■ SUPPLIED RECORDS:
• • • • • • •

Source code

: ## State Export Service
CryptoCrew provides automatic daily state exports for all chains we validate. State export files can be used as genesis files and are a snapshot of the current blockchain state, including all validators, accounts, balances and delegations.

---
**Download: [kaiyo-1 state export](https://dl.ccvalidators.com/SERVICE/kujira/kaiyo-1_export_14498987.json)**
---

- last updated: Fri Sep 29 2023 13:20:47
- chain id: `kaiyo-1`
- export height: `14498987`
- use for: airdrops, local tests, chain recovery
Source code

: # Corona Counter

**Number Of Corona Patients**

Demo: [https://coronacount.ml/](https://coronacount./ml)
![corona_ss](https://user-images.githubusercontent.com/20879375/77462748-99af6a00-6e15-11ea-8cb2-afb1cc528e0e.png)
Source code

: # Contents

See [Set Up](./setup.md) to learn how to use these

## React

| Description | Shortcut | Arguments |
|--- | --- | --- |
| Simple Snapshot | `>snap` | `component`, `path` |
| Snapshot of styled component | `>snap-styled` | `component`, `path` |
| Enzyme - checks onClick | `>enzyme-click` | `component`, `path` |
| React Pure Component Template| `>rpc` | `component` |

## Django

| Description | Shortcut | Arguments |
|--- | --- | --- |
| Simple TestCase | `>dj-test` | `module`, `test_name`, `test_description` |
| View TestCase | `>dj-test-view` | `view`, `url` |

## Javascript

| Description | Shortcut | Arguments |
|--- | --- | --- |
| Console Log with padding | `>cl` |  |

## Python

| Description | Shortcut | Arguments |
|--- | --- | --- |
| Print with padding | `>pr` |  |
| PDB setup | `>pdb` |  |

• • • • • • •

■ WHAT IS BEING ASKED: Each line in the data that holds the string "setup" must be returned.

■ ANSWER SPACE:
See [Set Up](./setup.md) to learn how to use these
| PDB setup | `>pdb` |  |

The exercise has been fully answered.